Gifted Community

Students in the Gifted Children program at Kelly Mill Elementary School display handmade items on sale through scribbleitkids.com. Proceeds from sales benefit the effort to save the Monarch butterfly. Front row: Adrian Kosasi, Ella Peacock, Alex Taylor and Brody Kowal. Back row: Whitney Peake and Ariella Adewunmi.

FORSYTH COUNTY, Ga. — Forsyth County has a new group of entrepreneurs whose hearts are focused on the environment, not the bottom line. 

“It is a student-run business, facilitated by teachers,” Laura Fedorchuk, gifted teacher at Kelly Mill Elementary School, said. 

“They all have great ideas, one-on-one interviews allow each student an opportunity to speak up,” Fedorchuk said. “After interviews, students are placed in roles based on wishes and abilities.” 

Fifth graders said they felt the business needed a leadership team to take some tasks off teachers, said Stephanie Sumner, KMES gifted teacher. 

“They said ‘we can do this,’ so we let them,” Sumner said. “We facilitate, we step out and let them run with it.”

Offering products like “sugar scrubs,” “kindness cars” and “bug-a-doodles,” students in Kelly Mill Elementary School’s Gifted Children’s Program have taken their business online to raise awareness of the precarious situation of the Monarch butterfly. 

Fifth grader Nolan Lancaster, 10, suggested the name that has become the brand, Scribble It Kids.

The third, fourth and fifth graders interview for positions within the various components — sales/R&D, shipping, leadership, design, marketing and production — of Scribble It Kids.

With a varied, “be kind” product line, sales are growing. 

Kayden Sell, 9, explained bug-a-doodles as small “pebbles” hand-painted in a variety of designs. The “December-r-r-r” collection, which features cold-weather images, was created by Molly Shadburn. Bug-a-doodles are featured as “Be Kind to Others.” 

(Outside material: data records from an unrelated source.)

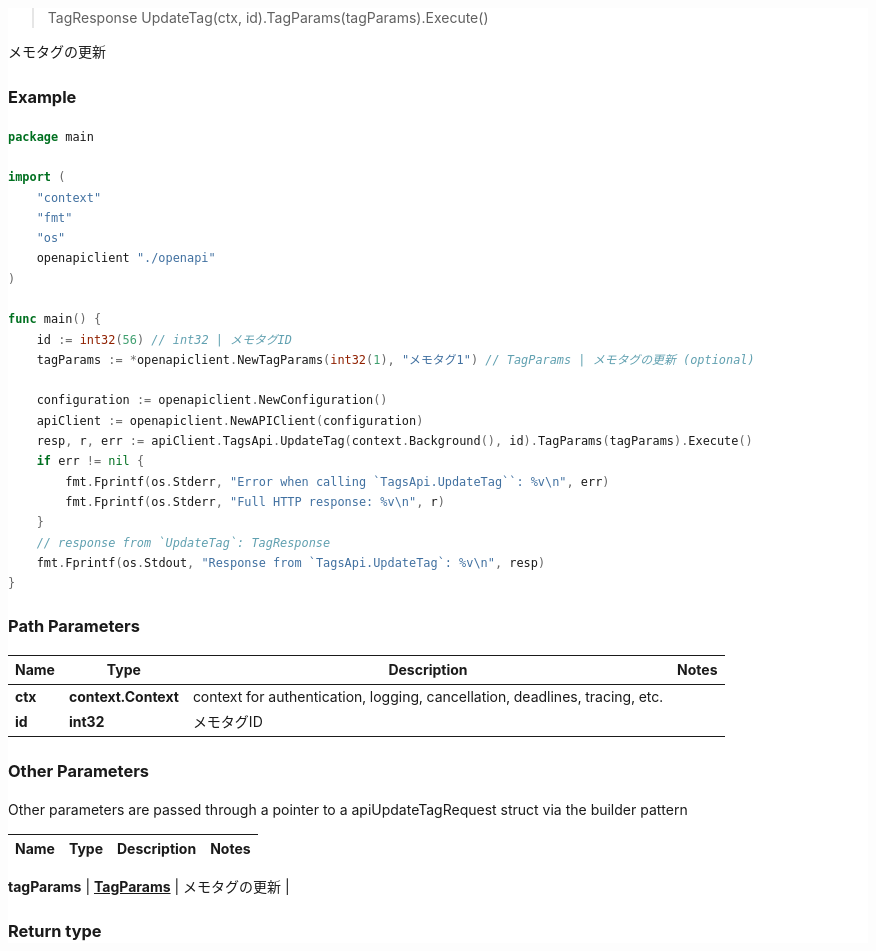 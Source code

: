 > TagResponse UpdateTag(ctx, id).TagParams(tagParams).Execute()

メモタグの更新



### Example

```go
package main

import (
    "context"
    "fmt"
    "os"
    openapiclient "./openapi"
)

func main() {
    id := int32(56) // int32 | メモタグID
    tagParams := *openapiclient.NewTagParams(int32(1), "メモタグ1") // TagParams | メモタグの更新 (optional)

    configuration := openapiclient.NewConfiguration()
    apiClient := openapiclient.NewAPIClient(configuration)
    resp, r, err := apiClient.TagsApi.UpdateTag(context.Background(), id).TagParams(tagParams).Execute()
    if err != nil {
        fmt.Fprintf(os.Stderr, "Error when calling `TagsApi.UpdateTag``: %v\n", err)
        fmt.Fprintf(os.Stderr, "Full HTTP response: %v\n", r)
    }
    // response from `UpdateTag`: TagResponse
    fmt.Fprintf(os.Stdout, "Response from `TagsApi.UpdateTag`: %v\n", resp)
}
```

### Path Parameters


Name | Type | Description  | Notes
------------- | ------------- | ------------- | -------------
**ctx** | **context.Context** | context for authentication, logging, cancellation, deadlines, tracing, etc.
**id** | **int32** | メモタグID | 

### Other Parameters

Other parameters are passed through a pointer to a apiUpdateTagRequest struct via the builder pattern


Name | Type | Description  | Notes
------------- | ------------- | ------------- | -------------

 **tagParams** | [**TagParams**](TagParams.md) | メモタグの更新 | 

### Return type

Flower sprouters are “small little balls that have clay and dirt and flower seeds which can be planted in your yard,” explained fourth grader Allorah Gideon. The resulting flowers are favorites of Monarch butterflies. The sprouters are part of the “Be Kind to the Earth” component.

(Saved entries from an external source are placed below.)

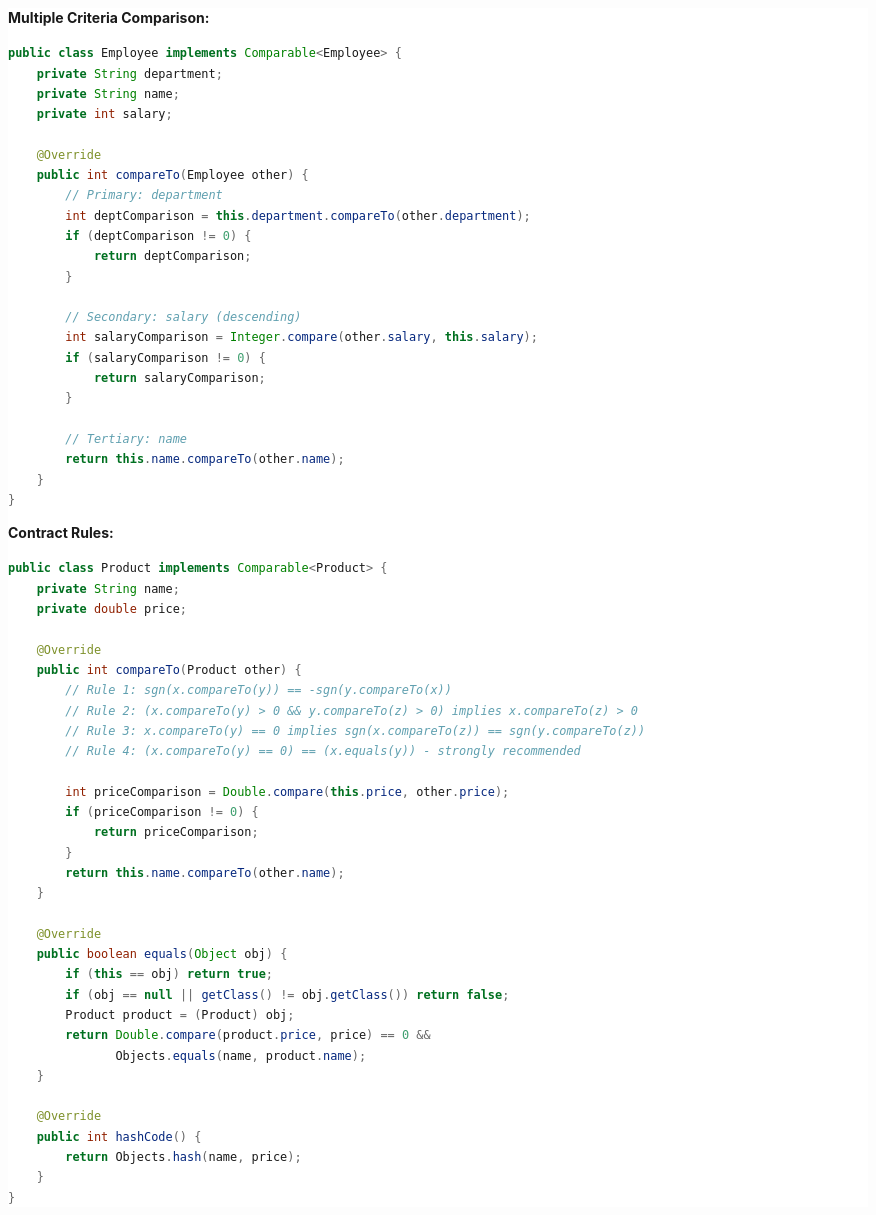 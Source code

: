 **Multiple Criteria Comparison:**
```java
public class Employee implements Comparable<Employee> {
    private String department;
    private String name;
    private int salary;
    
    @Override
    public int compareTo(Employee other) {
        // Primary: department
        int deptComparison = this.department.compareTo(other.department);
        if (deptComparison != 0) {
            return deptComparison;
        }
        
        // Secondary: salary (descending)
        int salaryComparison = Integer.compare(other.salary, this.salary);
        if (salaryComparison != 0) {
            return salaryComparison;
        }
        
        // Tertiary: name
        return this.name.compareTo(other.name);
    }
}
```

**Contract Rules:**
```java
public class Product implements Comparable<Product> {
    private String name;
    private double price;
    
    @Override
    public int compareTo(Product other) {
        // Rule 1: sgn(x.compareTo(y)) == -sgn(y.compareTo(x))
        // Rule 2: (x.compareTo(y) > 0 && y.compareTo(z) > 0) implies x.compareTo(z) > 0
        // Rule 3: x.compareTo(y) == 0 implies sgn(x.compareTo(z)) == sgn(y.compareTo(z))
        // Rule 4: (x.compareTo(y) == 0) == (x.equals(y)) - strongly recommended
        
        int priceComparison = Double.compare(this.price, other.price);
        if (priceComparison != 0) {
            return priceComparison;
        }
        return this.name.compareTo(other.name);
    }
    
    @Override
    public boolean equals(Object obj) {
        if (this == obj) return true;
        if (obj == null || getClass() != obj.getClass()) return false;
        Product product = (Product) obj;
        return Double.compare(product.price, price) == 0 && 
               Objects.equals(name, product.name);
    }
    
    @Override
    public int hashCode() {
        return Objects.hash(name, price);
    }
}
```
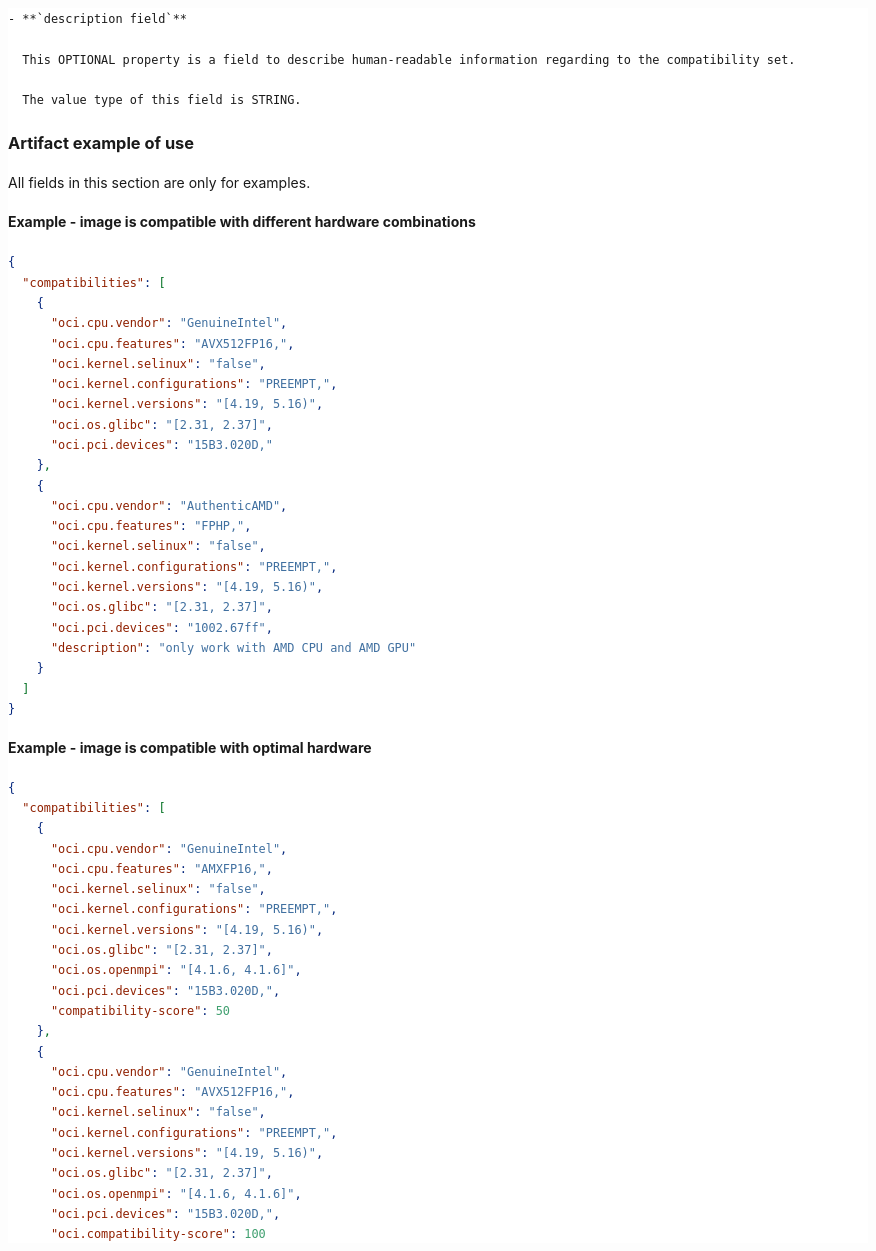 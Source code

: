     - **`description field`**

      This OPTIONAL property is a field to describe human-readable information regarding to the compatibility set.

      The value type of this field is STRING.

### Artifact example of use

All fields in this section are only for examples.

#### Example - image is compatible with different hardware combinations

```json
{
  "compatibilities": [
    {
      "oci.cpu.vendor": "GenuineIntel",
      "oci.cpu.features": "AVX512FP16,",
      "oci.kernel.selinux": "false",
      "oci.kernel.configurations": "PREEMPT,",
      "oci.kernel.versions": "[4.19, 5.16)",
      "oci.os.glibc": "[2.31, 2.37]",
      "oci.pci.devices": "15B3.020D,"
    },
    {
      "oci.cpu.vendor": "AuthenticAMD",
      "oci.cpu.features": "FPHP,",
      "oci.kernel.selinux": "false",
      "oci.kernel.configurations": "PREEMPT,",
      "oci.kernel.versions": "[4.19, 5.16)",
      "oci.os.glibc": "[2.31, 2.37]",
      "oci.pci.devices": "1002.67ff",
      "description": "only work with AMD CPU and AMD GPU"
    }
  ]
}
```

#### Example - image is compatible with optimal hardware

```json
{
  "compatibilities": [
    {
      "oci.cpu.vendor": "GenuineIntel",
      "oci.cpu.features": "AMXFP16,",
      "oci.kernel.selinux": "false",
      "oci.kernel.configurations": "PREEMPT,",
      "oci.kernel.versions": "[4.19, 5.16)",
      "oci.os.glibc": "[2.31, 2.37]",
      "oci.os.openmpi": "[4.1.6, 4.1.6]",
      "oci.pci.devices": "15B3.020D,",
      "compatibility-score": 50
    },
    {
      "oci.cpu.vendor": "GenuineIntel",
      "oci.cpu.features": "AVX512FP16,",
      "oci.kernel.selinux": "false",
      "oci.kernel.configurations": "PREEMPT,",
      "oci.kernel.versions": "[4.19, 5.16)",
      "oci.os.glibc": "[2.31, 2.37]",
      "oci.os.openmpi": "[4.1.6, 4.1.6]",
      "oci.pci.devices": "15B3.020D,",
      "oci.compatibility-score": 100
```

A third product is kindness cars which are Matchbox cars painted to look like bug-a-doodles. The tiny vehicles can be raced or collected, Brielle Corcimiglia, fourth grader said.

Will Hart, another fourth grader, described the use of sugar scrubs as a great way to get clean, soft hands. The scrubs contain sugar, scent and mica powder which provides color, fifth grader Eli Brackett explained. Another personal care item is bath bombs which come in adult and child varieties. Sugar scrubs are considered “Be Kind to Yourself” and “Be Kind to Others” products because they make great gifts.

Kid soaps have a toy encased within the soap and come in fun colors and scents. Adult soaps look and smell sophisticated, said Sumner.

Scribble It Kids began in 2018 when Sumner wanted to teach about products, sales marketing, mission statements, money, production and STEAM.

“We needed the principal’s permission so we had this great presentation showing products and then he decided, so now we are at the place we are today,” student Justin Marshall said. 

All components of the business fit standards, Sumner said, and the students get real-world experiences offered through interviews and participating in the various sections. The logo was developed by the marketing group. 

The students also learned an important lesson regarding product names. The research team did a patent search and discovered a problem with using “bug-a-boos.”

“The reason they’re called bug-a-doodles,” student Sawyer Ronn explained. “There was already a product out that had the name bug-a-boo, it was like a stroller.” 

The products have been sold around the school very successfully. Each purchase comes with a kindness card.

“We have a building of 1,300, and we go through these [bug-a-doodles],” Sumner laughed. “Nothing sells as much as bug-a-doodles and soaps, though.” 

In fact, sales are so great that the students decided to take their products to the world. 

The grant-funded, student-built website went live early this month, and the first three online orders — from California, Tennessee and Georgia — have been filled. Fifth graders built it and continue to run it. 

Tests for timing, packaging and speedy delivery were conducted prior to fulfilling orders. 

When the fifth graders move on to middle school and leave their business, they’re not worried. 

“Kids in lower grades [third and fourth] will take the business on,” Marshall said. 

“Second graders want to join the business,” Sumner said. 

Currently, third graders are the youngest members.  

The students have established gardens at the school where they grow milkweed, a butterfly favorite, and butterfly bushes

Students will be on break from mid-December to early January and have been working on inventory for lots of new orders.